Jessica's Swoony Blooms With a Side of Thinking Out Loud

The breeze makes wind-chimes of my napkin-curtains clipped to the rod. Calvin shoves around a wooden semi truck, 3 decades old, and the tired wheels creak belligerence. Outside, the lawn mower. Upstairs, two sleeping babies; brown eyes closed, unfair eyelashes lazy napping on chubby cheeks.

This day has been so good to us. We shared a picnic on a pink quilt with friends; two mamas energizing as small forces combine, conjuring up Southern twangs, swine sales, hired farmhands, then onto an elaborate effort for the butterfly to catch the spider.


Our road home is fortuitous, if only in theory. Off-the-beaten-paths teach me something new about myself. God whispers into my heart the start of a new paragraph.

The sun beats down and cooks life into my bones. Who can be tired on a day like this?

This life of ours is a haven. Keeps us warm. Cools us. Holds us together tight. We unfurl the twine, tie up world-weary Delphinium and the twine circles back around, drawing us in, standing us up taller. We nudge new growth and cut back old. We feed our bodies and our souls.

Down-time once spent wrapped up cozy and dreamy-eyed is now spent noticing and soul-searching.

I tap at the keyboard, my insides electric with possibility. Or is it worry? Maybe a little of both, but the ratio is an honest 70/30 and I call that promise.

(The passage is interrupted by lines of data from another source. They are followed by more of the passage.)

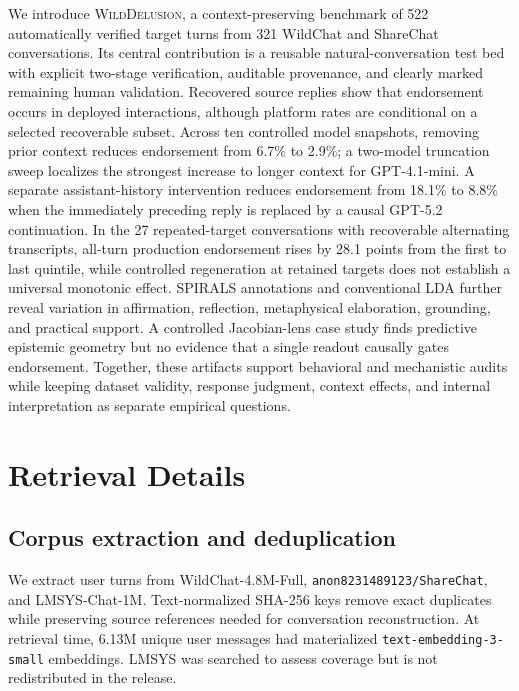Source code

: \documentclass{article}
\newcommand{\dataset}{\textsc{WildDelusion}}
\begin{document}
We introduce \dataset{}, a context-preserving benchmark of 522 automatically verified target turns from 321 WildChat and ShareChat conversations. Its central contribution is a reusable natural-conversation test bed with explicit two-stage verification, auditable provenance, and clearly marked remaining human validation. Recovered source replies show that endorsement occurs in deployed interactions, although platform rates are conditional on a selected recoverable subset. Across ten controlled model snapshots, removing prior context reduces endorsement from 6.7\% to 2.9\%; a two-model truncation sweep localizes the strongest increase to longer context for GPT-4.1-mini. A separate assistant-history intervention reduces endorsement from 18.1\% to 8.8\% when the immediately preceding reply is replaced by a causal GPT-5.2 continuation. In the 27 repeated-target conversations with recoverable alternating transcripts, all-turn production endorsement rises by 28.1 points from the first to last quintile, while controlled regeneration at retained targets does not establish a universal monotonic effect. SPIRALS annotations and conventional LDA further reveal variation in affirmation, reflection, metaphysical elaboration, grounding, and practical support. A controlled Jacobian-lens case study finds predictive epistemic geometry but no evidence that a single readout causally gates endorsement. Together, these artifacts support behavioral and mechanistic audits while keeping dataset validity, response judgment, context effects, and internal interpretation as separate empirical questions.




\appendix

\section{Retrieval Details}
\label{app:retrieval}

\subsection{Corpus extraction and deduplication}

We extract user turns from WildChat-4.8M-Full, \texttt{anon8231489123/ShareChat}, and LMSYS-Chat-1M. Text-normalized SHA-256 keys remove exact duplicates while preserving source references needed for conversation reconstruction. At retrieval time, 6.13M unique user messages had materialized \texttt{text-embedding-3-small} embeddings. LMSYS was searched to assess coverage but is not redistributed in the release.
\end{document}
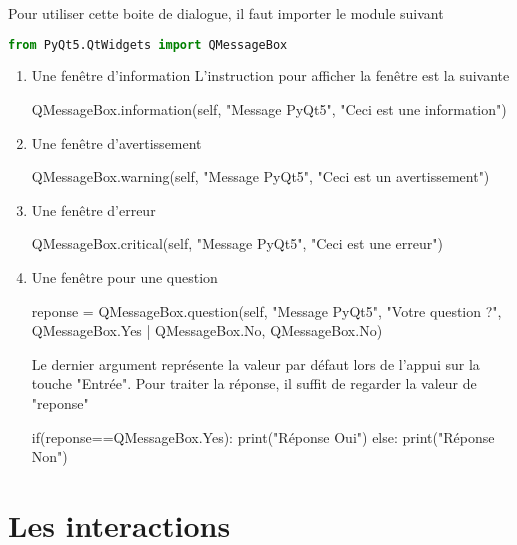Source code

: {Pour utiliser cette boite de dialogue, il faut importer le module suivant
\begin{lstlisting}[language=Python]
from PyQt5.QtWidgets import QMessageBox
\end{lstlisting}


\begin{enumerate}
    \item Une fenêtre d'information
    L'instruction pour afficher la fenêtre est la suivante
    \begin{Python}
    QMessageBox.information(self, "Message PyQt5", "Ceci est une information")
    \end{Python}
    \item Une fenêtre d'avertissement
    \begin{Python}
    QMessageBox.warning(self, "Message PyQt5", "Ceci est un avertissement")
    \end{Python}
    \item Une fenêtre d'erreur
    \begin{Python}
    QMessageBox.critical(self, "Message PyQt5", "Ceci est une erreur")
    \end{Python}
    \item Une fenêtre pour une question 
    \begin{Python}
    reponse = QMessageBox.question(self, "Message PyQt5", "Votre question ?", QMessageBox.Yes | QMessageBox.No, QMessageBox.No)
    \end{Python}
    Le dernier argument représente la valeur par défaut lors de l'appui sur la touche "Entrée". \newline
    Pour traiter la réponse, il suffit de regarder la valeur de "reponse"
    \begin{Python}
    if(reponse==QMessageBox.Yes):
        print("Réponse Oui")
    else:
        print("Réponse Non")
    \end{Python}
\end{enumerate}





\chapter{Les interactions}

}
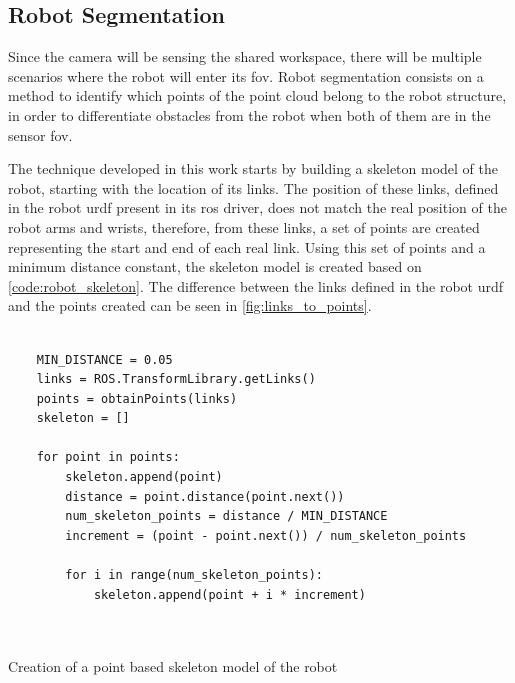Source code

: 


\subsection{Robot Segmentation}

\par Since the camera will be sensing the shared workspace, there will be multiple scenarios where the robot will enter its \ac{fov}. Robot segmentation consists on a method to identify which points of the point cloud belong to the robot structure, in order to differentiate obstacles from the robot when both of them are in the sensor \ac{fov}.

\par The technique developed in this work starts by building a skeleton model of the robot, starting with the location of its links. The position of these links, defined in the robot \ac{urdf} present in its \ac{ros} driver, does not match the real position of the robot arms and wrists, therefore, from these links, a set of points are created representing the start and end of each real link. Using this set of points and a minimum distance constant, the skeleton model is created based on \autoref{code:robot_skeleton}. The difference between the links defined in the robot \ac{urdf} and the points created can be seen in \autoref{fig:links_to_points}.


\begin{listing}[h]
    \centering
    \begin{verbatim}

    MIN_DISTANCE = 0.05
    links = ROS.TransformLibrary.getLinks()
    points = obtainPoints(links)
    skeleton = []

    for point in points:  
        skeleton.append(point)
        distance = point.distance(point.next())
        num_skeleton_points = distance / MIN_DISTANCE
        increment = (point - point.next()) / num_skeleton_points

        for i in range(num_skeleton_points):
            skeleton.append(point + i * increment)

    
    \end{verbatim}
\caption{Creation of a point based skeleton model of the robot}
\label{code:robot_skeleton}
\end{listing}


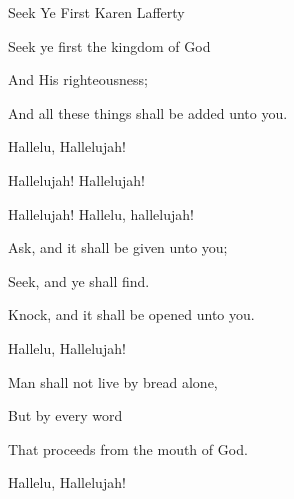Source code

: \documentclass[12pt]{book}
\begin{document}
\begin{song}{Seek Ye First}{}
  {}
  {Karen Lafferty}
  {}
  {}

  \begin{SBVerse}
    Seek ye first the kingdom of God

    And His righteousness;

    And all these things shall be added unto you.

    Hallelu, Hallelujah!
  \end{SBVerse}

  \begin{SBOpGroup}
    Hallelujah! Hallelujah!

    Hallelujah! Hallelu, hallelujah!
  \end{SBOpGroup}

  \begin{SBVerse}
    Ask, and it shall be given unto you;

    Seek, and ye shall find.

    Knock, and it shall be opened unto you.

    Hallelu, Hallelujah!
  \end{SBVerse}

  \begin{SBVerse}
    Man shall not live by bread alone,

    But by every word

    That proceeds from the mouth of God.

    Hallelu, Hallelujah!
  \end{SBVerse}
\end{song}
\end{document}

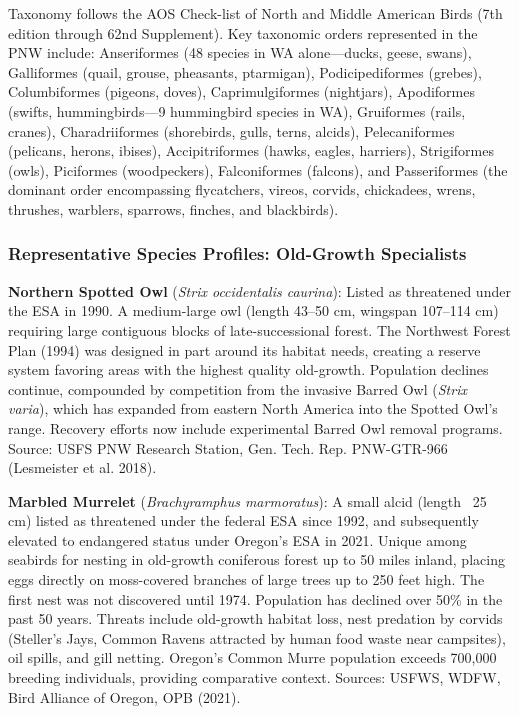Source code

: \documentclass[11pt,letterpaper]{article}
\begin{document}
Taxonomy follows the AOS Check-list of North and Middle American Birds (7th edition through 62nd Supplement). Key taxonomic orders represented in the PNW include: Anseriformes (48 species in WA alone---ducks, geese, swans), Galliformes (quail, grouse, pheasants, ptarmigan), Podicipediformes (grebes), Columbiformes (pigeons, doves), Caprimulgiformes (nightjars), Apodiformes (swifts, hummingbirds---9 hummingbird species in WA), Gruiformes (rails, cranes), Charadriiformes (shorebirds, gulls, terns, alcids), Pelecaniformes (pelicans, herons, ibises), Accipitriformes (hawks, eagles, harriers), Strigiformes (owls), Piciformes (woodpeckers), Falconiformes (falcons), and Passeriformes (the dominant order encompassing flycatchers, vireos, corvids, chickadees, wrens, thrushes, warblers, sparrows, finches, and blackbirds).

\subsubsection{Representative Species Profiles: Old-Growth Specialists}

\textbf{Northern Spotted Owl} (\textit{Strix occidentalis caurina}): Listed as threatened under the ESA in 1990. A medium-large owl (length 43--50 cm, wingspan 107--114 cm) requiring large contiguous blocks of late-successional forest. The Northwest Forest Plan (1994) was designed in part around its habitat needs, creating a reserve system favoring areas with the highest quality old-growth. Population declines continue, compounded by competition from the invasive Barred Owl (\textit{Strix varia}), which has expanded from eastern North America into the Spotted Owl's range. Recovery efforts now include experimental Barred Owl removal programs. Source: USFS PNW Research Station, Gen. Tech. Rep. PNW-GTR-966 (Lesmeister et al. 2018).

\textbf{Marbled Murrelet} (\textit{Brachyramphus marmoratus}): A small alcid (length ~25 cm) listed as threatened under the federal ESA since 1992, and subsequently elevated to endangered status under Oregon's ESA in 2021. Unique among seabirds for nesting in old-growth coniferous forest up to 50 miles inland, placing eggs directly on moss-covered branches of large trees up to 250 feet high. The first nest was not discovered until 1974. Population has declined over 50\% in the past 50 years. Threats include old-growth habitat loss, nest predation by corvids (Steller's Jays, Common Ravens attracted by human food waste near campsites), oil spills, and gill netting. Oregon's Common Murre population exceeds 700,000 breeding individuals, providing comparative context. Sources: USFWS, WDFW, Bird Alliance of Oregon, OPB (2021).
\end{document}
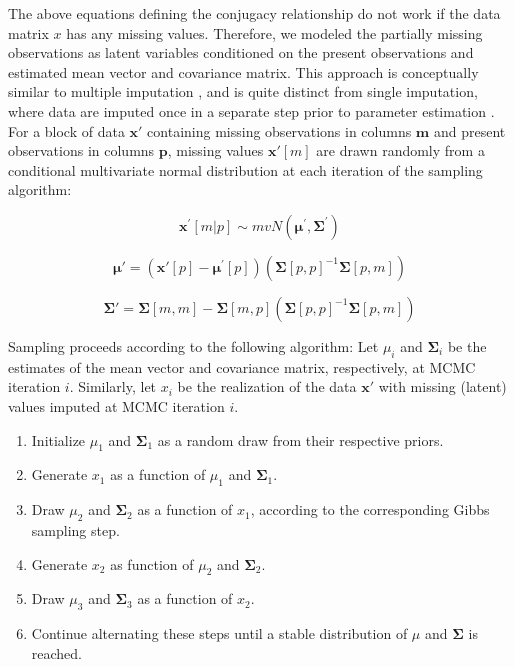 \documentclass{article}
\begin{document}
The above equations defining the conjugacy relationship do not work if the data matrix $x$ has any missing values.
Therefore, we modeled the partially missing observations as latent variables conditioned on the present observations and estimated mean vector and covariance matrix.
This approach is conceptually similar to multiple imputation \citep{white_2010_multiple,graham_2009_missing_data_analysis},
and is quite distinct from single imputation, where data are imputed once in a separate step prior to parameter estimation \citep{white_2010_multiple,graham_2009_missing_data_analysis}.
For a block of data $\bm{x\prime}$ containing missing observations in columns $\bm{m}$ and present observations in columns $\bm{p}$,
missing values $\bm{x\prime}[m]$ are drawn randomly from a conditional multivariate normal distribution at each iteration of the sampling algorithm:

\begin{equation}
\bm{x^\prime}[m|p] \sim mvN(\bm{\mu}^\prime, \bm{\Sigma}^\prime)
\end{equation}

\begin{equation}
\bm{\mu\prime} =
(\bm{x\prime}[p] - \bm{\mu^\prime}[p])
(\bm{\Sigma}[p,p]^{-1} \bm{\Sigma}[p,m])
\end{equation}

\begin{equation}
\bm{\Sigma\prime} = \bm{\Sigma}[m,m] -
\bm{\Sigma}[m,p]
(\bm{\Sigma}[p,p]^{-1} \bm{\Sigma}[p,m])
\end{equation}

Sampling proceeds according to the following algorithm:
Let $\mu_i$ and $\bm{\Sigma}_i$ be the estimates of the mean vector and covariance matrix, respectively, at MCMC iteration $i$.
Similarly, let $x_i$ be the realization of the data $\bm{x}\prime$ with missing (latent) values imputed at MCMC iteration $i$.

\begin{enumerate}
\item Initialize $\mu_1$ and $\bm{\Sigma}_1$ as a random draw from their respective priors.
\item Generate $x_1$ as a function of $\mu_1$ and $\bm{\Sigma}_1$.
\item Draw $\mu_2$ and $\bm{\Sigma}_2$ as a function of $x_1$, according to the corresponding Gibbs sampling step.
\item Generate $x_2$ as function of $\mu_2$ and $\bm{\Sigma}_2$.
\item Draw $\mu_3$ and $\bm{\Sigma}_3$ as a function of $x_2$.
\item Continue alternating these steps until a stable distribution of $\mu$ and $\bm{\Sigma}$ is reached.
\end{enumerate}
\end{document}
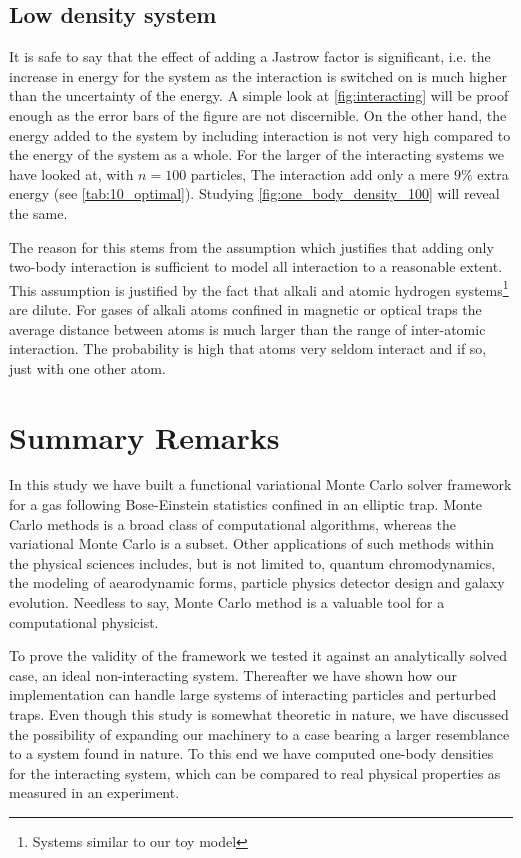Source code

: \documentclass[
    a4paper, aps, twocolumn, floatfix, superscriptaddress,
    nofootinbib]{revtex4-1}
\newcommand{\1}{\mathds{1}}
\begin{document}
	\subsection{Low density system}
		It is safe to say that the effect of adding a Jastrow factor is significant, 
		i.e. the increase in
        	energy for the system as the interaction is switched on is much higher
        	than the uncertainty of the energy. A simple look at \autoref{fig:interacting}
        	will be proof enough as the error bars of the figure are not discernible. 
        On the other hand, the energy added to the system by including interaction
        is not very high compared to the energy of the system as a whole. For the 
        larger of the interacting systems we have looked at, with $n=100$ particles,
        The interaction add only a mere $9\%$ extra energy (see \autoref{tab:10_optimal}).
        Studying \autoref{fig:one_body_density_100} will reveal the same.
        
        The reason for this stems from the assumption which justifies that
        adding only two-body interaction is sufficient to model all interaction to a
        reasonable extent. This assumption is justified by the fact that alkali and
        atomic hydrogen systems\footnote{Systems similar to our toy model}
        are dilute. For gases of alkali atoms confined in magnetic or optical traps
        the average distance between atoms is much larger than the range of
        inter-atomic interaction. The probability is high that atoms very seldom
        interact and if so, just with one other atom. 

\section{Summary Remarks}

	In this study we have built a functional variational Monte Carlo solver framework for 
	a gas following Bose-Einstein statistics confined in an elliptic trap. Monte Carlo 
	methods is a broad class of computational algorithms, whereas the variational
	Monte Carlo is a subset. Other applications of such methods within the physical
	sciences includes, but is not limited to, quantum chromodynamics, the modeling of
	aearodynamic forms, particle physics detector design and galaxy evolution. 
	Needless to say, Monte Carlo method is a valuable tool for a computational physicist.
	
	To prove the 
	validity of the framework we tested it against an analytically solved case, an ideal
	non-interacting system. Thereafter we have shown how our implementation can
	handle large systems of interacting particles and perturbed traps. Even though
	this study is somewhat theoretic in nature, we have discussed the possibility of
	expanding our machinery to a case bearing a larger resemblance to a system
	found in nature. To this end we have computed one-body densities for the 
	interacting system, which can be compared to real physical properties as
	measured in an experiment. 
\end{document}

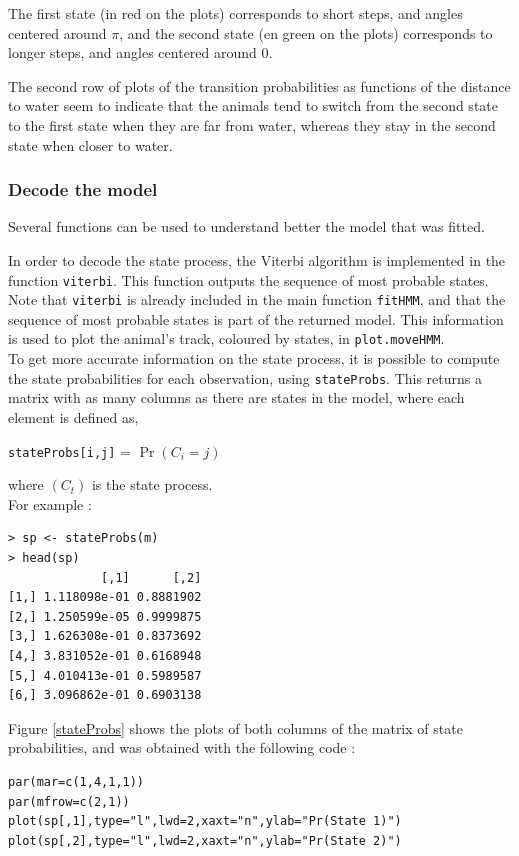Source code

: \documentclass[]{article}
\begin{document}
The first state (in red on the plots) corresponds to short steps, and angles centered around $\pi$, and the second state (en green on the plots) corresponds to longer steps, and angles centered around $0$.

The second row of plots of the transition probabilities as functions of the distance to water seem to indicate that the animals tend to switch from the second state to the first state when they are far from water, whereas they stay in the second state when closer to water.

\subsubsection{Decode the model}
Several functions can be used to understand better the model that was fitted. 

In order to decode the state process, the Viterbi algorithm is implemented in the function \texttt{viterbi}. This function outputs the sequence of most probable states. Note that \texttt{viterbi} is already included in the main function \texttt{fitHMM}, and that the sequence of most probable states is part of the returned model. This information is used to plot the animal's track, coloured by states, in \texttt{plot.moveHMM}.\\

To get more accurate information on the state process, it is possible to compute the state probabilities for each observation, using \texttt{stateProbs}. This returns a matrix with as many columns as there are states in the model, where each element is defined as,
\begin{center}
	\texttt{stateProbs[i,j]} = $\Pr(C_i=j)$
\end{center}
where $(C_t)$ is the state process.\\

\noindent For example :
\begin{lstlisting}
> sp <- stateProbs(m)
> head(sp)
             [,1]      [,2]
[1,] 1.118098e-01 0.8881902
[2,] 1.250599e-05 0.9999875
[3,] 1.626308e-01 0.8373692
[4,] 3.831052e-01 0.6168948
[5,] 4.010413e-01 0.5989587
[6,] 3.096862e-01 0.6903138
\end{lstlisting}

Figure \ref{stateProbs} shows the plots of both columns of the matrix of state probabilities, and was obtained with the following code :
\begin{lstlisting}
par(mar=c(1,4,1,1))
par(mfrow=c(2,1))
plot(sp[,1],type="l",lwd=2,xaxt="n",ylab="Pr(State 1)")
plot(sp[,2],type="l",lwd=2,xaxt="n",ylab="Pr(State 2)")
\end{lstlisting}
\end{document}
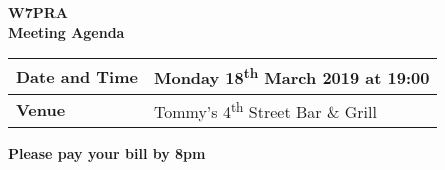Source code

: \documentclass[letter,11pt]{extarticle}
\begin{document}
	\thispagestyle{empty}
	
	\begin{center}
		\textbf{W7PRA\\Meeting Agenda}
		\vspace{0.33cm}
	\end{center}
	
	\begin{center}
		\begin{tabular}{| m{3.0cm} | m{7.5cm} |} \hline
			\textbf{Date and Time} & Monday 18\textsuperscript{th} March 2019 at 19:00 \\ \hline
			\textbf{Venue} & Tommy's 4\textsuperscript{th} Street Bar \& Grill \\ \hline
				\end{tabular}
	\end{center}
	
	\begin{center}
		\textbf{Please pay your bill by 8pm}
	\end{center}
	
\end{document}

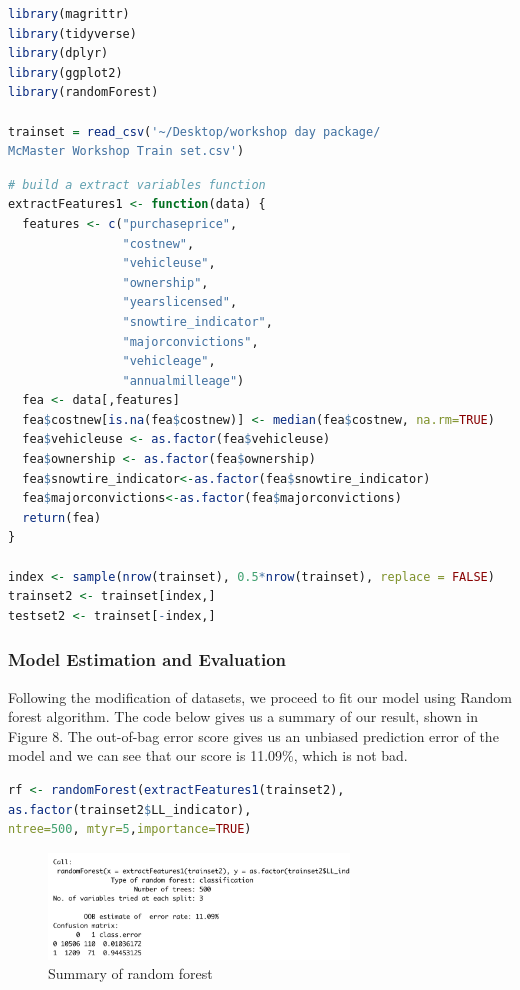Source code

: \documentclass[12pt]{article} %
\theoremstyle{definition}
\begin{document}
\begin{lstlisting}[language=R,xleftmargin=.1\textwidth]
library(magrittr)
library(tidyverse)
library(dplyr)
library(ggplot2)
library(randomForest)

trainset = read_csv('~/Desktop/workshop day package/
McMaster Workshop Train set.csv')
\end{lstlisting}

\begin{lstlisting}[language=R,xleftmargin=.1\textwidth]
# build a extract variables function
extractFeatures1 <- function(data) {
  features <- c("purchaseprice",
                "costnew",
                "vehicleuse",
                "ownership",
                "yearslicensed",
                "snowtire_indicator",
                "majorconvictions",
                "vehicleage",
                "annualmilleage")
  fea <- data[,features]
  fea$costnew[is.na(fea$costnew)] <- median(fea$costnew, na.rm=TRUE)
  fea$vehicleuse <- as.factor(fea$vehicleuse)
  fea$ownership <- as.factor(fea$ownership)
  fea$snowtire_indicator<-as.factor(fea$snowtire_indicator)
  fea$majorconvictions<-as.factor(fea$majorconvictions)
  return(fea)
}

index <- sample(nrow(trainset), 0.5*nrow(trainset), replace = FALSE)
trainset2 <- trainset[index,]
testset2 <- trainset[-index,]
\end{lstlisting}

\newpage
\subsubsection{Model Estimation and Evaluation}
Following the modification of datasets, we proceed to fit our model using Random forest algorithm. The code below gives us a summary of our result, shown in Figure 8. The out-of-bag error score gives us an unbiased prediction error of the model and we can see that our score is 11.09\%, which is not bad.

\begin{lstlisting}[language=R,xleftmargin=.1\textwidth]
rf <- randomForest(extractFeatures1(trainset2),
as.factor(trainset2$LL_indicator), 
ntree=500, mtyr=5,importance=TRUE)
\end{lstlisting}

\begin{figure}[H]
    \centering
    \includegraphics[width=8cm]{Type.png}
    \caption{Summary of random forest}
    \label{fig:my_label}
\end{figure}
\end{document}
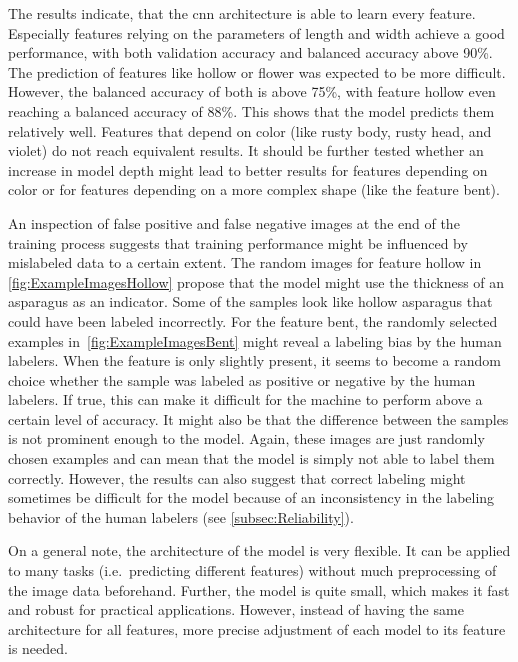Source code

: \bigskip
The results indicate, that the \acrshort{cnn} architecture is able to learn every feature. Especially features relying on the parameters of length and width achieve a good performance, with both validation accuracy and balanced accuracy above 90\%. The prediction of features like hollow or flower was expected to be more difficult. However, the balanced accuracy of both is above 75\%, with feature hollow even reaching a balanced accuracy of 88\%. This shows that the model predicts them relatively well. Features that depend on color (like rusty body, rusty head, and violet) do not reach equivalent results. It should be further tested whether an increase in model depth might lead to better results for features depending on color or for features depending on a more complex shape (like the feature bent).
 
An inspection of false positive and false negative images at the end of the training process suggests that training performance might be influenced by mislabeled data to a certain extent.
The random images for feature hollow in \autoref{fig:ExampleImagesHollow} propose that the model might use the thickness of an asparagus as an indicator. Some of the samples look like hollow asparagus that could have been labeled incorrectly.
For the feature bent, the randomly selected examples in~\autoref{fig:ExampleImagesBent} might reveal a labeling bias by the human labelers. When the feature is only slightly present, it seems to become a random choice whether the sample was labeled as positive or negative by the human labelers. If true, this can make it difficult for the machine to perform above a certain level of accuracy. It might also be that the difference between the samples is not prominent enough to the model.
Again, these images are just randomly chosen examples and can mean that the model is simply not able to label them correctly. However, the results can also suggest that correct labeling might sometimes be difficult for the model because of an inconsistency in the labeling behavior of the human labelers (see \autoref{subsec:Reliability}).
 
On a general note, the architecture of the model is very flexible. It can be applied to many tasks (i.e.\ predicting different features) without much preprocessing of the image data beforehand. Further, the model is quite small, which makes it fast and robust for practical applications. However, instead of having the same architecture for all features, more precise adjustment of each model to its feature is needed.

All at once, the chimes, the squeaky wheels, the whirring blades fade and I hear only quiet. I feel a nudge, very nearly tangible.

I sneak away, to no one's notice except for the one who invited me.

"The Lord will work out his plans for my life - for your faithful love, oh Lord, endures forever."
Psalm 138:8

Reminded again - it is not up to me. We are not the bosses.

I pluck that ruffled stem and find that it fits rather nicely in my pocket.